Interacting with others, creating a growth environment

This is my first blog entry since continuing with the UBC Masters in High-Performance Coaching and Technical Leadership.

It is October, I am in Regina with the warm days of summer behind me. Already my mind is occupied with spring training for March and the logistics of a month in Florida.

Escaping the ice and cold of Canada, paddlers from clubs, provincial and national teams make the southward migration each spring. Looking forward, I imagine hot sun, warm waters and dolphins who share the Florida canals. It is more than the escape from the cold and the chance to get the paddlers back on the water, it is a time for me to interact with my peers. More than just a weekend conference or a competition, I get the chance to partner with coaches and engage in a month-long collaborative environment. For most of the season, coaches travel parallel paths, and they develop their own teams but rarely interact in meaningful ways. A few teams have the size, and the budget for a large coaching staff and these enjoy the benefit from each other on a day to day basis. However, most of us are a one-man/women-driven show that can leave a coach feeling isolated.

I have found the Florida camp is a rare opportunity to gather together and function as a coaching group. The opportunity is there to share best practices and methods, share problems and solutions, and feel you are part of something larger than your own team. Not all coaches and teams work with others in this way, some prefer to train in isolation and only meet at a competition.
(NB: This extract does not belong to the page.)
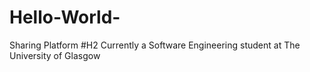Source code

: # Hello-World-
Sharing Platform
 #H2
 Currently a Software Engineering student at The University of Glasgow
However, I have always enjoyed pulling people together and creating something we don’t experience the rest of the season.

Initially, it developed from an exchange with a coaching friend, “Where are you holding your camp this year? Cool, we did _____ last year, but that sounds interesting”. So it goes, two coaching friends partner. Over time, others hear about the mixed group and like the sound of it. When word gets out, you are operating a camp that is open to others, more coaches ask to take part.
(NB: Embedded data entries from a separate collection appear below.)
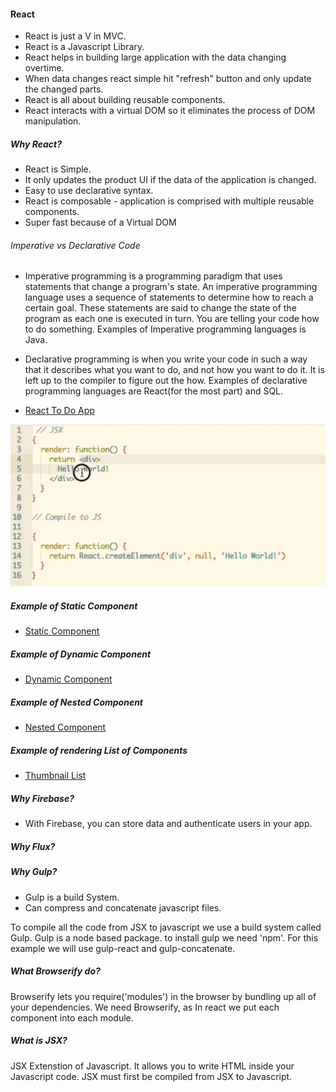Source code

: #### React
- React is just a V in MVC.
- React is a Javascript Library.
- React helps in building large application with the data changing overtime.
- When data changes react simple hit "refresh" button and only update the changed parts.
- React is all about building reusable components.
- React interacts with a virtual DOM so it eliminates the process of DOM manipulation.

##### Why React?
- React is Simple.
- It only updates the product UI if the data of the application is changed.
- Easy to use declarative syntax.
- React is composable - application is comprised with multiple reusable components.
- Super fast because of a Virtual DOM

###### Imperative vs Declarative Code
- Imperative programming is a programming paradigm that uses statements that change a program's state. An imperative programming language uses a sequence of statements to determine how to reach a certain goal. These statements are said to change the state of the program as each one is executed in turn. You are telling your code how to do something. Examples of Imperative programming languages is Java.

- Declarative programming is when you write your code in such a way that it describes what you want to do, and not how you want to do it. It is left up to the compiler to figure out the how. Examples of declarative programming languages are React(for the most part) and SQL.

- [React To Do App](https://github.com/anujaverma11/react-to-do-app)


![alt tag](\examples\1.png)

##### Example of Static Component
- [Static Component](\examples\index.html)

##### Example of Dynamic Component
- [Dynamic Component](\examples\badge.html)

##### Example of Nested Component
- [Nested Component](\examples\nested.html)

##### Example of rendering List of Components
- [Thumbnail List](\examples\thumbnail-list.html)


##### Why Firebase?
- With Firebase, you can store data and authenticate users in your app.

##### Why Flux?

##### Why Gulp?
- Gulp is a build System.
- Can compress and concatenate javascript files.

To compile all the code from JSX to javascript we use a build system called Gulp. Gulp is a node based package. to install gulp we need 'npm'. For this example we will use gulp-react and gulp-concatenate.

##### What Browserify do?
Browserify lets you require('modules') in the browser by bundling up all of your dependencies. We need Browserify, as In react we put each component into each module.


##### What is JSX?

JSX Extenstion of Javascript. It allows you to write HTML inside your Javascript code. JSX must first be compiled from JSX to Javascript.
In some cases, they are part of small groups that could not do a project like this on their own. Soon 2 coaches grow to 3,4 and 5 etc. Some coaches have years of experience and others are relatively new, all learn how other coaches work. In this way, all of us share and grow as professionals. It is not always easy and working as a group with athletes from competing teams mixed together can be tricky. If you are a hard-line ‘my way is the best way’ kind of coach, then it is not the place for you. However, if you can loosen the reigns on the program details and are open to collaboration, it can be exciting. Each coach brings their own style and process to the team, and we generally put two coaches in one coach boat that goes with each group of paddlers. Over the 4 week camp, coaches change partners and move between groups, so the athletes, too, get the chance to experience different coaching.
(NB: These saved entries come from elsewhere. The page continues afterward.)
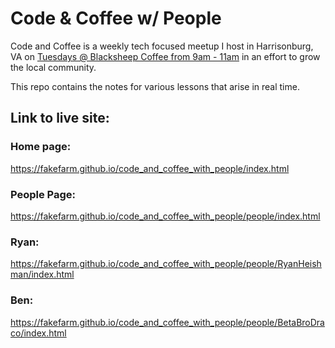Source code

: # Code & Coffee w/ People

Code and Coffee is a weekly tech focused meetup I host in Harrisonburg, VA
on [Tuesdays @ Blacksheep Coffee from 9am - 11am](http://www.blacksheepcoffeehburg.com/) in an effort to grow the local community.

This repo contains the notes for various lessons that arise in real time.

## Link to live site:

### Home page:
https://fakefarm.github.io/code_and_coffee_with_people/index.html

### People Page:
https://fakefarm.github.io/code_and_coffee_with_people/people/index.html

### Ryan:
https://fakefarm.github.io/code_and_coffee_with_people/people/RyanHeishman/index.html

### Ben:
https://fakefarm.github.io/code_and_coffee_with_people/people/BetaBroDraco/index.html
One coach explained to his paddler when they complained about the weird instructions of another coach. “Good, I wanted you to be confused, each time a coach challenges how you think about things you come to me. The result is that we have a conversation about it, figure it out, and in the process, both understand things better. If you hear the same thing over and over and nothing new, you will, we will not grow. We are here to grow”.

This season I have organized my training camp and again look and am looking forward to coaches and paddlers attending from different teams. I do most of the camp organization and try to make it easy for others to join in without a lot of logistics. This may involve booking accommodations, budgeting, transporting equipment and general communication. I call it ‘my camp,’ but in the end, I hope everyone feels it is ‘our camp.’

I like the practice of developing my own leadership and interaction skills to facilitate the group. I want all the coaches to feel they are part of the plan and have the freedom to be themselves. In this kind of camp, ‘robot-coaches’ who simply implement the workout on paper with a stopwatch and start/stop commands are not who we want.

Each coach must feel free, to be creative and make use of opportunities in the moment. The expert is the coach who is with the athlete in the moment, not the print on a paper program created days or weeks before. Each coach adds their flavour and sees something a little different from their ‘coaching-eye.’ This leads to some pretty fantastic follow-up conversations between athlete and coach, coach and coach, and even athlete to athlete.

Interacting with others is something that can be organized and something that can be practiced. Finding opportunities and making the most of this significant growth, skill is a performance accelerator.